The strategy blew up in his face. Mahathir won the election with promises to review all Chinese projects and renegotiate any “unequal treaties” (a deliberate and pointed reference to the territories China itself ceded to foreign colonial powers during the nineteenth century).
The ECRL is viewed as one of the most questionable projects targeted by Mahathir’s new governing coalition. The 688-kilometre railway is designed to connect various ports on the east coast to Port Klang in the west. By traversing the peninsula, the planned rail link could potentially alter regional trade routes which currently go through the busy Strait of Malacca and the South China Sea.
As matters stand, the ECRL has also become the first Chinese investment project Mahathir’s administration has decided to review.
The project owner, Malaysia Rail Link SDN, and its main Chinese contractor China Communication Construction Corp (CCCC) both confirmed last week they’d been told to suspend work on the $20 billion railway.
The news came shortly after the arrest of Najib on corruption charges (he pleaded not guilty and was released on bail). According to Reuters, the new Malaysian government is now investigating whether his administration used Chinese funds from BRI projects to pay the debts of 1Malaysia Development Berhad (1MDB) – the state fund that is currently being investigated by six countries for money laundering and graft and was a key reason for Najib’s election loss.
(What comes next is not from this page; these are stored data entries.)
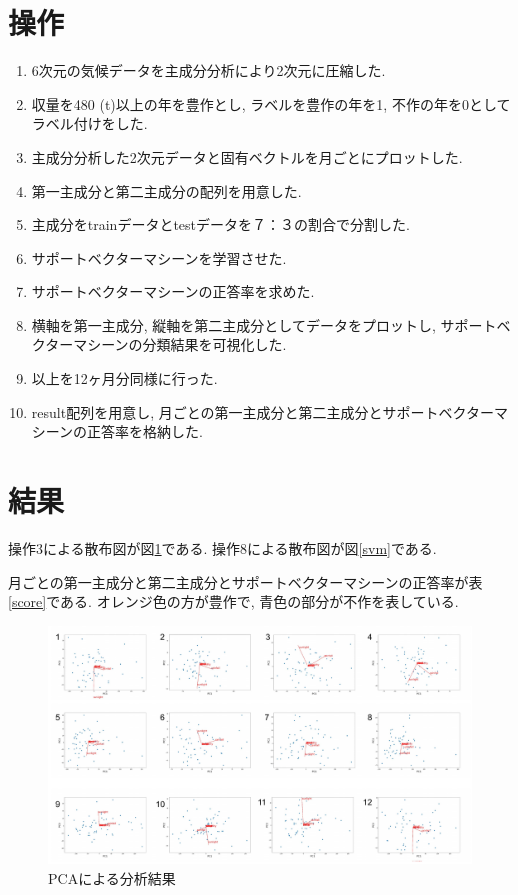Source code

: \documentclass{jarticle}
\begin{document}
\hypertarget{header-n2026}{%
\section{操作}\label{header-n2026}}

\begin{enumerate}
\def\labelenumi{\arabic{enumi}.}
\item
  6次元の気候データを主成分分析により2次元に圧縮した.
\item
  収量を480 (t)以上の年を豊作とし, ラベルを豊作の年を1,
  不作の年を0としてラベル付けをした.
\item
  主成分分析した2次元データと固有ベクトルを月ごとにプロットした.
\item
  第一主成分と第二主成分の配列を用意した.
\item
  主成分をtrainデータとtestデータを７：３の割合で分割した.
\item
  サポートベクターマシーンを学習させた.
\item
  サポートベクターマシーンの正答率を求めた.
\item
  横軸を第一主成分, 縦軸を第二主成分としてデータをプロットし,
  サポートベクターマシーンの分類結果を可視化した.
\item
  以上を12ヶ月分同様に行った.
\item
  result配列を用意し,
  月ごとの第一主成分と第二主成分とサポートベクターマシーンの正答率を格納した.
\end{enumerate}

\hypertarget{header-n2048}{%
\section{結果}\label{header-n2048}}

操作3による散布図が図\ref{pca}である. 操作8による散布図が図\ref{svm}である.

月ごとの第一主成分と第二主成分とサポートベクターマシーンの正答率が表\ref{score}である.
オレンジ色の方が豊作で, 青色の部分が不作を表している.

\begin{figure}[H]
\centering
\includegraphics[keepaspectratio, scale=0.75]
{pca_plot.pdf}
\caption{PCAによる分析結果}
\label{pca}
\end{figure}
\end{document}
How have the Chinese reacted?
The Hong Kong-listed CCCC said in a stock exchange circular last week that it will take the initiative to protect its legitimate rights as a general contractor of the ECRL project, which has a contract value of about Rmb72.8 billion ($11 billion) on its part. Construction commenced last year and the duration of the contract, assuming normal circumstances, should be seven years.
In a separate statement, the state-backed enterprise said it regretted the Malaysian government’s decision, and was “upset and concerned” over the livelihood of its more than 2,250 local employees as well as other indirect hires.
The share price of CCCC has dropped nearly 30% since Mahathir’s stunning election victory, although its senior executives have tried to put an optimistic spin on events.
Liu Qitao, president of CCCC, compared the situation with what happened to the Colombo Port City project after a new government took office in 2015. “The new administration questioned the project when they first came to power… but after negotiating, they realised the project was good for the economy and livelihoods in Sri Lanka,” Liu told a BRI conference in Hong Kong last month (see also WiC322 on how Colombo softened its stance on the port project).
So will the suspension be temporary and tactical – offering the Malaysian government a route to angle for better terms over its BRI projects? Malaysian Finance Minister Lim Guan Eng, for one, has publicly said that he believes the ECRL would only become economically feasible if there was a drastic reduction in costs, which he deemsed to be “nearly 50% higher than estimates” made under the previous government.
Meanwhile, Reuters reported last week that Mahathir is likely to visit Beijing to reopen high-level government talks, with a trip provisionally agreed for mid-August.
Should Geely be worried?
Investors in Geely Automobile might have a reason to worry about the Chinese automaker’s expansion plans in Malaysia.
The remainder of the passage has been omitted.